The Indian stock market showed signs of optimism in early trading on Friday, with both the Nifty 50 and Sensex indices recording modest gains. This uptick follows the announcement from the United States to temporarily suspend significant reciprocal tariffs, although the lingering tensions in US-China trade relations have moderated the overall enthusiasm. By 11:47 IST, the Nifty 50 had risen by 2.09%, reaching 22,872.65, while the Sensex increased by 2.03%, hitting 75,354.67. The previous day’s trading was halted due to a local holiday in India.
US Tariff Suspension Impact
Wall Street experienced a boost on Wednesday after President Trump announced a pause on reciprocal tariffs exceeding 10% for most countries, excluding China. However, these gains were partly offset on Thursday as trade issues between the US and China resurfaced. Notably, on April 2, Trump had implemented extensive tariffs affecting around 60 countries exporting to the US, with stricter levies targeting nations like India. This move could impact a wide range of products, from shrimp to steel.

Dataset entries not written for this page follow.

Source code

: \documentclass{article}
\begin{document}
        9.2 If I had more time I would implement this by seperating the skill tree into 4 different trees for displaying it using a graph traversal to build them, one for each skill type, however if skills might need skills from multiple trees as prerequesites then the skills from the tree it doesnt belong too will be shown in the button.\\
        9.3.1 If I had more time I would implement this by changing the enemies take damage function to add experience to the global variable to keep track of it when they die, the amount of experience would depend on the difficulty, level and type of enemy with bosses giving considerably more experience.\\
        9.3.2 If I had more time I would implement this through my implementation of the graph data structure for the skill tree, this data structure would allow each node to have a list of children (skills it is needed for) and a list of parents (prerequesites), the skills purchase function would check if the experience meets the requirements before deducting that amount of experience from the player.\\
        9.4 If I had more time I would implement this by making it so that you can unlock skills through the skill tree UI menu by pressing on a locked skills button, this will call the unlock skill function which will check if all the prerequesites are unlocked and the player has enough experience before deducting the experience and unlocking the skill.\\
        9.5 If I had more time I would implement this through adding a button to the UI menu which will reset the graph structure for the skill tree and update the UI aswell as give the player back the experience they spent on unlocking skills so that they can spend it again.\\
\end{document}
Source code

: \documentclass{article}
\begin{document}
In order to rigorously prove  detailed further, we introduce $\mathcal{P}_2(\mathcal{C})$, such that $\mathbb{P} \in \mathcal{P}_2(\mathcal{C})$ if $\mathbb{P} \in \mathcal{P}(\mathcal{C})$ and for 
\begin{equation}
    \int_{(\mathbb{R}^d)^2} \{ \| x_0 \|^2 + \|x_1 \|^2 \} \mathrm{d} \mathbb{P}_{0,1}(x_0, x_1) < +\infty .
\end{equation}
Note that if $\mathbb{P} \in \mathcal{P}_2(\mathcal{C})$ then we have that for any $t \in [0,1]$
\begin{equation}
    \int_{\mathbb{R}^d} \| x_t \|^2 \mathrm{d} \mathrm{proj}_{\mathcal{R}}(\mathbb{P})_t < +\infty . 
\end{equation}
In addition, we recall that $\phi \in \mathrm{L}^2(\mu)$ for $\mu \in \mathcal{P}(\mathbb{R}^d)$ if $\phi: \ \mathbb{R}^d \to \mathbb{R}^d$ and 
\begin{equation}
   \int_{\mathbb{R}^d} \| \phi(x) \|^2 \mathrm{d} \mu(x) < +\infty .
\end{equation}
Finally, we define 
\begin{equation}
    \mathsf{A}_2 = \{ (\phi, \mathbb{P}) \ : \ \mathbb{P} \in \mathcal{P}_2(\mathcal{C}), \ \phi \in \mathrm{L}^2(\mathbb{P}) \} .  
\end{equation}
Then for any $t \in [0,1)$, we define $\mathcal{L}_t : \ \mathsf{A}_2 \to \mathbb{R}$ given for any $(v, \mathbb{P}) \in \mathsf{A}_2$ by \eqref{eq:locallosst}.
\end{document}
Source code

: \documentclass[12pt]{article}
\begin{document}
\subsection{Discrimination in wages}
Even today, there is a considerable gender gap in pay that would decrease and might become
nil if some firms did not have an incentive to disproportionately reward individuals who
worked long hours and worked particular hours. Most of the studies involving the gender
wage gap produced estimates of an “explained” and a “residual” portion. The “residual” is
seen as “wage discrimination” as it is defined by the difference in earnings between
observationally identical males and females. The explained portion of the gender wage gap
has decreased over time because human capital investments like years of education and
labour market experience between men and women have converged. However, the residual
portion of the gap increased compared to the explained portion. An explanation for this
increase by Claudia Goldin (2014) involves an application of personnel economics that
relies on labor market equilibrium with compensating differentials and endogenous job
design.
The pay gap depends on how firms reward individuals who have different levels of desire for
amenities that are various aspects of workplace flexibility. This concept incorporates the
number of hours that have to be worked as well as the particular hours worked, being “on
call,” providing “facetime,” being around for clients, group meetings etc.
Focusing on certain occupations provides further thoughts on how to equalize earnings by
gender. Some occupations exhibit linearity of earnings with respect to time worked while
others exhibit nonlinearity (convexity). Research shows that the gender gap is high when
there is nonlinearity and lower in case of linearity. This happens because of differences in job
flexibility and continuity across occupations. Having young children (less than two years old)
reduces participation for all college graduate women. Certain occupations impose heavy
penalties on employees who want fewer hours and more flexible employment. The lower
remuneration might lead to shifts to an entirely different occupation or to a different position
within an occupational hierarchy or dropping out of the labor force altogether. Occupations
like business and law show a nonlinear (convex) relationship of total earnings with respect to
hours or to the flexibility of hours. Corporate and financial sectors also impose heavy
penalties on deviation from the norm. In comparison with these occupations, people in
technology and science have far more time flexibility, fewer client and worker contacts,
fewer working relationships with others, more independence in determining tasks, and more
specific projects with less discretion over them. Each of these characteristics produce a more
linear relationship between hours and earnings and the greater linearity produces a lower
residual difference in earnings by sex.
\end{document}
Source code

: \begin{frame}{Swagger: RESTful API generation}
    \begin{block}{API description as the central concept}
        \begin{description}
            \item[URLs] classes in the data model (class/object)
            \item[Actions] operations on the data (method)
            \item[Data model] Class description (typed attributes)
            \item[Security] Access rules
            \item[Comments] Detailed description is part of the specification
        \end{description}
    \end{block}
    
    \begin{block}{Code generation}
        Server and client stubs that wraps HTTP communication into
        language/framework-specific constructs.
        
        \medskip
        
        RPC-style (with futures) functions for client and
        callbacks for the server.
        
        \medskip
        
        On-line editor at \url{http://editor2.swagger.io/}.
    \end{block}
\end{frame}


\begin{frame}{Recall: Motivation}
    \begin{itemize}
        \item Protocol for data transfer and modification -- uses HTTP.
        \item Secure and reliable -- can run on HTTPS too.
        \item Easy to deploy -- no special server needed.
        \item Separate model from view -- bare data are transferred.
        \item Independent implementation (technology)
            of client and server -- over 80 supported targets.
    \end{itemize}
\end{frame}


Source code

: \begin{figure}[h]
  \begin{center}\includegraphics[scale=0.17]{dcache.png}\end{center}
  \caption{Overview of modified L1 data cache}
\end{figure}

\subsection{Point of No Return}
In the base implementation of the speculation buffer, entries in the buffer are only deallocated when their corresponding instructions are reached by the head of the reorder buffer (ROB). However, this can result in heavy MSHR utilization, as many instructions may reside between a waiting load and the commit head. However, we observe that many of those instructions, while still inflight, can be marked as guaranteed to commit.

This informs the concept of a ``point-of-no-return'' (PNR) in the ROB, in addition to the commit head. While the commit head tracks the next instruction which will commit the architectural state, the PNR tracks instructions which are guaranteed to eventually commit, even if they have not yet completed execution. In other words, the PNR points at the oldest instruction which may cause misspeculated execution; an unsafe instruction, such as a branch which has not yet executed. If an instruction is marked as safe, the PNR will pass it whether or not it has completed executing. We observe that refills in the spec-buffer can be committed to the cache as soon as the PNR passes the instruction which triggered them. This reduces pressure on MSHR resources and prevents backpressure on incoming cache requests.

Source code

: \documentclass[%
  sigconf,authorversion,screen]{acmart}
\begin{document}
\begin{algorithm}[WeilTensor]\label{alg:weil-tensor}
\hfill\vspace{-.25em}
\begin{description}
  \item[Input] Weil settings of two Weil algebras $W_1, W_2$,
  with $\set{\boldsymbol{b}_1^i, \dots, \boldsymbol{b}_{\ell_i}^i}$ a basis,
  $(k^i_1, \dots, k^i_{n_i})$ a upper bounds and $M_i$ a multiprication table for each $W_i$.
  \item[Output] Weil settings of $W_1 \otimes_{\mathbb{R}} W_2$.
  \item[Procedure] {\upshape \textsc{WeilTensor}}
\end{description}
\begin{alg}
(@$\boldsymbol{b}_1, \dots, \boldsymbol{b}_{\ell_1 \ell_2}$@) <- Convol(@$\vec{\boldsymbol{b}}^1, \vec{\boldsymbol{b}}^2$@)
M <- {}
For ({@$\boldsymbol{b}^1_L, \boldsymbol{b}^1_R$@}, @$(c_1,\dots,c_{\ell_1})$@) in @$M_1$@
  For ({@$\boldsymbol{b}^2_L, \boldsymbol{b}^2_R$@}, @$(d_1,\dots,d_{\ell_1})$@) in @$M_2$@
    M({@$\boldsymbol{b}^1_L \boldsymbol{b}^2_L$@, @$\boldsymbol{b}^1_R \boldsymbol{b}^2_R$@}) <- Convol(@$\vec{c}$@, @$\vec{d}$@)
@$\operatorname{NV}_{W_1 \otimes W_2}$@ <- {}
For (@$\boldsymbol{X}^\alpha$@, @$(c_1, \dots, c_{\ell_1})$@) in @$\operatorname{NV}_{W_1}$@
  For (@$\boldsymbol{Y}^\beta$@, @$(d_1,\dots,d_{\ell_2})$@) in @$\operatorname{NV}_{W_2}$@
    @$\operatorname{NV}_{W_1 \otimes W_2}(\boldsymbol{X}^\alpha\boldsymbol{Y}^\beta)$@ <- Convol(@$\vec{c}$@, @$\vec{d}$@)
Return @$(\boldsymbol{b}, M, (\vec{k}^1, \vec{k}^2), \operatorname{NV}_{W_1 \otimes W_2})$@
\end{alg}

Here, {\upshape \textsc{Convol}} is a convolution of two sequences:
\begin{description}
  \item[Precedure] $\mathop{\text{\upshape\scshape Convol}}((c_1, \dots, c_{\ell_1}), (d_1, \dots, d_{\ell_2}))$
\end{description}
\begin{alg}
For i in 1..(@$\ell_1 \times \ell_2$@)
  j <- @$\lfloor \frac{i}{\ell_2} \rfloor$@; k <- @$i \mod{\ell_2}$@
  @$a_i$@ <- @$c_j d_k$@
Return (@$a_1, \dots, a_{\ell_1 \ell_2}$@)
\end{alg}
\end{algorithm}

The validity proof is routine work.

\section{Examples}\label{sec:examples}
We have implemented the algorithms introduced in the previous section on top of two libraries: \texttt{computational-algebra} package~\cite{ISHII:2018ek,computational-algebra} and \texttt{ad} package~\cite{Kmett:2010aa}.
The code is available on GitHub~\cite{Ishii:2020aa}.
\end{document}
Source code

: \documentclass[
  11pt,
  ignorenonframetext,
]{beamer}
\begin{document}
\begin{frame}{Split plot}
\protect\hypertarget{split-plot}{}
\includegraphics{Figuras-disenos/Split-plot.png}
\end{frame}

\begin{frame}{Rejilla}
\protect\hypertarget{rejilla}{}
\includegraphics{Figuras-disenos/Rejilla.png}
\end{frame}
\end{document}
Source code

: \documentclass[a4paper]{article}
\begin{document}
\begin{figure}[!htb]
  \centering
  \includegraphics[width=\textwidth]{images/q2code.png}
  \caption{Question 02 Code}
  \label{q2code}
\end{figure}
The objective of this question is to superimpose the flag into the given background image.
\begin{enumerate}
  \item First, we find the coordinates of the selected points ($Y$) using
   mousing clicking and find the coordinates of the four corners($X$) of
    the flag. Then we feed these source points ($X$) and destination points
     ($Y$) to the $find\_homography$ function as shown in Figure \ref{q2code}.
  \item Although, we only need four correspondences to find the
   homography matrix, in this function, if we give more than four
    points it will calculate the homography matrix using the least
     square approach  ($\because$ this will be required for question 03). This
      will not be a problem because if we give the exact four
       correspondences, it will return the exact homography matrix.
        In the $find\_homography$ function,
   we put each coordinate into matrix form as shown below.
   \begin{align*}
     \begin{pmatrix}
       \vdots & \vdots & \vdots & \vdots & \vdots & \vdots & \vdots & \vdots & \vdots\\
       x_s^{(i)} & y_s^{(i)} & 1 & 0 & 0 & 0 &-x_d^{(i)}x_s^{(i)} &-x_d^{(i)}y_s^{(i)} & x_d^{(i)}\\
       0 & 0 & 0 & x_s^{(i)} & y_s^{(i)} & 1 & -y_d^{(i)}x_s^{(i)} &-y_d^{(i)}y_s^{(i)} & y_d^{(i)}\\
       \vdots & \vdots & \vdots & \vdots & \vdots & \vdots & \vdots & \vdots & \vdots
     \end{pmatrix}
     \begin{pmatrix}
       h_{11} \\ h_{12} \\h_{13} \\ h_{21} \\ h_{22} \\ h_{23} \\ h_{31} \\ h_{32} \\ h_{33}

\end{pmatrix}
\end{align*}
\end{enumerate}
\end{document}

Market Analysis from Experts
Dr. VK Vijayakumar, Chief Investment Strategist at Geojit Investments, commented that the US bond market pressures influenced Trump’s decision to retract the tariffs. Significant selling activity, rather than safe-haven purchases of US treasuries, resulted in the 10-year bond yield soaring to 4.5%. Currently, this yield hovers around 4.46%, with the dollar index dropping to 100. Given the prevailing uncertainty, a prolonged market rally appears improbable. However, India’s robust economic indicators offer some hope, placing it among the nations least impacted by ongoing trade disputes. Investors are advised to prioritize safety, focusing on well-valued large-cap stocks.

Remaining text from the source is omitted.